L’impossibilité pour un salarié d’être joint en dehors de ses heures de travail ne constitue pas une faute

Publié le 20/12/2024

Dans un arrêt inédit du 9 octobre 2024, la Cour de cassation confirme que le fait pour un salarié de n’avoir pu être joint en dehors des horaires de travail sur son téléphone portable personnel est dépourvu de caractère fautif, donc ne permet pas de justifier une sanction disciplinaire (Cass. soc., 9 oct. 2024, n° 23-19.063). Cette affaire concernait un chauffeur routier poids lourd, sanctionné par trois avertissements pour n’avoir pas répondu aux appels et messages de son employeur lors de ses jours de repos.
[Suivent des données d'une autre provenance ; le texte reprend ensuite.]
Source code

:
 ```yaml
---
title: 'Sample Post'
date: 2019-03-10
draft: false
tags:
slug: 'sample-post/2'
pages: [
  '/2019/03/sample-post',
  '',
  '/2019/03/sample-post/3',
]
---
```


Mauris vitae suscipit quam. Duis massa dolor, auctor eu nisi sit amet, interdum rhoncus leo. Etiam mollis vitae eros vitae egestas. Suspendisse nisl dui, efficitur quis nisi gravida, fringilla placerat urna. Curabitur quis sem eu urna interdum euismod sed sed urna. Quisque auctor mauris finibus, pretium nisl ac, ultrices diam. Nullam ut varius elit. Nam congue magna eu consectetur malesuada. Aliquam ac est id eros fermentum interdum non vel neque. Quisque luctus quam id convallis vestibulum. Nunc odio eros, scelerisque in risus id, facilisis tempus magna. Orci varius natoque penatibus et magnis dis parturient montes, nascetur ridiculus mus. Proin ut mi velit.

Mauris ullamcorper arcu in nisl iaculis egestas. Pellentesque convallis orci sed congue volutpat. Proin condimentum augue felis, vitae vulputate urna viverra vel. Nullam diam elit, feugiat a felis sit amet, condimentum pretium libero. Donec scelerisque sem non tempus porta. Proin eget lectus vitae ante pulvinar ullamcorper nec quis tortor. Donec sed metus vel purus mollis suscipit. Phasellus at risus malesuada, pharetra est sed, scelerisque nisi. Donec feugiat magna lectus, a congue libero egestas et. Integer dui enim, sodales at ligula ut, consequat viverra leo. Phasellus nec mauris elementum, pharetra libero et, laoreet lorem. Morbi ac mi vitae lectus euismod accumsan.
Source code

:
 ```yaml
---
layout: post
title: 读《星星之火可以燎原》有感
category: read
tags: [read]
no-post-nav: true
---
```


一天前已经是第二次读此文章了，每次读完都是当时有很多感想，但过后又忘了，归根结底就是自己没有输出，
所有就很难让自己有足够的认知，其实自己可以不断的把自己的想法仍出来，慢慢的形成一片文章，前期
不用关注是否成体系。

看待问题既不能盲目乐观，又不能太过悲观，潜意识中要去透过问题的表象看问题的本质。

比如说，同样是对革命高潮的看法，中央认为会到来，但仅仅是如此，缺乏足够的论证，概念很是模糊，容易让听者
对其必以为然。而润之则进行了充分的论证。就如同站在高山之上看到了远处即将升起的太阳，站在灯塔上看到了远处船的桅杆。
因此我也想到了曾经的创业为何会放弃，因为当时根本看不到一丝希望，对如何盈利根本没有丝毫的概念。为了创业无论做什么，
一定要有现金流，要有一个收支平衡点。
La cour d’appel avait initialement validé ces sanctions en invoquant une pratique professionnelle établie dans l’entreprise et conforme aux usages du secteur du transport routier. Cependant, la Cour de cassation a annulé cette décision, estimant que l’absence de réponse hors du temps de travail ne constitue pas une faute justifiant une sanction disciplinaire. Pour Déborah Fallik Maymard, avocate associée en droit social chez Redlink, cette décision consacre une protection essentielle des droits des salariés face à des pratiques pouvant empiéter sur leur vie privée. Entretien.

Actu-juridique : Quelle est la portée de cette décision et comment celle-ci peut influencer d’autres secteurs où la joignabilité des salariés en dehors des horaires de travail est implicitement requise ?

Déborah Fallik Maymard : La Cour de cassation a rappelé que l’impossibilité pour un salarié d’être joint en dehors de ses heures de travail, sur son téléphone portable personnel, ne constitue pas une faute justifiant une sanction disciplinaire. En l’espèce, un salarié, chauffeur routier, avait été sanctionné par trois avertissements pour ne pas avoir répondu à des appels et messages de son employeur la veille d’une reprise de travail. La décision de la Cour n’est pas surprenante juridiquement et s’inscrit dans une continuité jurisprudentielle. Une décision similaire avait été rendue le 17 février 2004 concernant un ambulancier (Cass. soc., 17 févr. 2004, n° 01-45.889). La Cour avait alors cassé l’arrêt d’appel validant un licenciement disciplinaire pour faute grave dans un contexte comparable. Cette décision s’aligne également sur le droit à la déconnexion, introduit par les articles L. 2242-17 et L. 1222-9 du Code du travail. Ce droit, notamment applicable aux télétravailleurs, implique que les modalités de contrôle du temps de travail doivent être définies par un accord collectif ou une charte qui déterminent les plages horaires durant lesquelles l’employeur peut habituellement contacter le salarié en télétravail. Ainsi, en dehors des plages horaires définies, le salarié n’est pas tenu de se rendre disponible.

AJ : Les conventions collectives ou accords d’entreprise peuvent-ils légitimement imposer une obligation de joignabilité en dehors des heures de travail ?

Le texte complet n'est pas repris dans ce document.